On 13 January 2015, however, the Court of Cassation accepted an appeal from Mubarak’s lawyer, which meant he could now go free, pending investigation. Even if the court had refused the appeal, Mubarak already would have served his three years in prison and would have been released.
Sources in Mubarak’s defence team have said, however, that he will remain in hospital for health reasons and because it was not safe for him elsewhere. Later, a spokesperson for the interior minister said that Mubarak was still in detention because only the public prosecutor’s office or the court that will retry him can order him released.

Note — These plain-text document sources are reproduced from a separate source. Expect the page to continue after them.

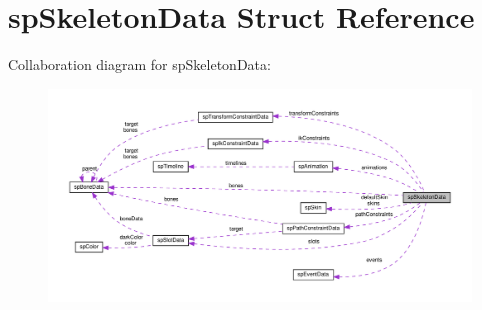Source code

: \hypertarget{structspSkeletonData}{}\section{sp\+Skeleton\+Data Struct Reference}
\label{structspSkeletonData}


Collaboration diagram for sp\+Skeleton\+Data\+:
\nopagebreak
\begin{figure}[H]
\begin{center}
\leavevmode
\includegraphics[width=350pt]{structspSkeletonData__coll__graph}
\end{center}
\end{figure}
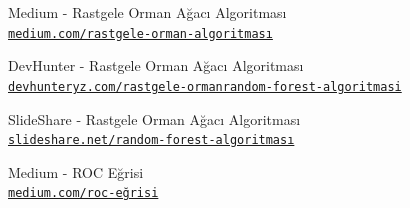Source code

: \documentclass[conference]{IEEEtran}
\begin{document}
\begin{thebibliography}{6}
Medium - Rastgele Orman Ağacı Algoritması
\\\texttt{\href{https://medium.com/@cemthecebi/rastgele-orman-algoritması-1600ca4f4784}{\nolinkurl{medium.com/rastgele-orman-algoritması}}}

DevHunter - Rastgele Orman Ağacı Algoritması
\\\texttt{\href{https://devhunteryz.wordpress.com/2018/09/20/rastgele-ormanrandom-forest-algoritmasi/comment-page-1}{\nolinkurl{devhunteryz.com/rastgele-ormanrandom-forest-algoritmasi}}}

SlideShare - Rastgele Orman Ağacı Algoritması
\\\texttt{\href{https://www.slideshare.net/SezerFidanc/random-forest-algoritmas}{\nolinkurl{slideshare.net/random-forest-algoritması}}}

Medium - ROC Eğrisi
\\\texttt{\href{https://bernatas.medium.com/roc-eğrisi-ve-eğri-altında-kalan-alan-auc-97b058e8e0cf}{\nolinkurl{medium.com/roc-eğrisi}}}


\end{thebibliography}
\end{document}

The changes over the past few months nevertheless meant a complete reversal of Mubarak’s situation. He went from a life sentence to freedom in little more than a year, and the rhetoric against him and his era on television talk shows has been toned down considerably since the ouster of his successor, Mohamed Morsi. Instead of commenting on the corruption or the deterioration of conditions during his rule, he is often hailed in these programs as a hero who staved off the threat of the Muslim Brotherhood during his 29 years as president.